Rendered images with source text
..............................

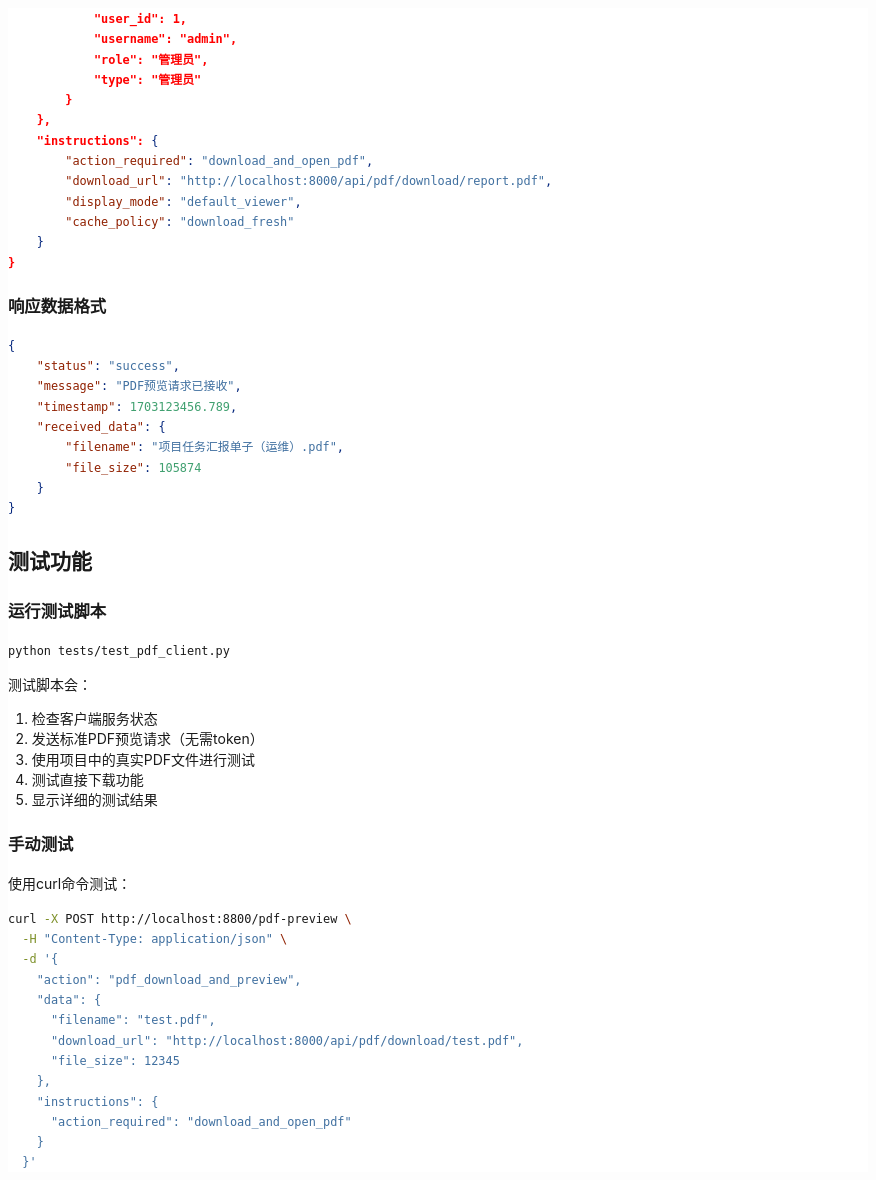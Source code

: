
 ```json
            "user_id": 1,
            "username": "admin",
            "role": "管理员",
            "type": "管理员"
        }
    },
    "instructions": {
        "action_required": "download_and_open_pdf",
        "download_url": "http://localhost:8000/api/pdf/download/report.pdf",
        "display_mode": "default_viewer",
        "cache_policy": "download_fresh"
    }
}
```

### 响应数据格式

```json
{
    "status": "success",
    "message": "PDF预览请求已接收",
    "timestamp": 1703123456.789,
    "received_data": {
        "filename": "项目任务汇报单子（运维）.pdf",
        "file_size": 105874
    }
}
```

## 测试功能

### 运行测试脚本
```bash
python tests/test_pdf_client.py
```

测试脚本会：
1. 检查客户端服务状态
2. 发送标准PDF预览请求（无需token）
3. 使用项目中的真实PDF文件进行测试
4. 测试直接下载功能
5. 显示详细的测试结果

### 手动测试

使用curl命令测试：
```bash
curl -X POST http://localhost:8800/pdf-preview \
  -H "Content-Type: application/json" \
  -d '{
    "action": "pdf_download_and_preview",
    "data": {
      "filename": "test.pdf",
      "download_url": "http://localhost:8000/api/pdf/download/test.pdf",
      "file_size": 12345
    },
    "instructions": {
      "action_required": "download_and_open_pdf"
    }
  }'
```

..............................

Work request:
Look through the entries above, find each line containing "filename", and copy it.

Response:
        "filename": "项目任务汇报单子（运维）.pdf",
      "filename": "test.pdf",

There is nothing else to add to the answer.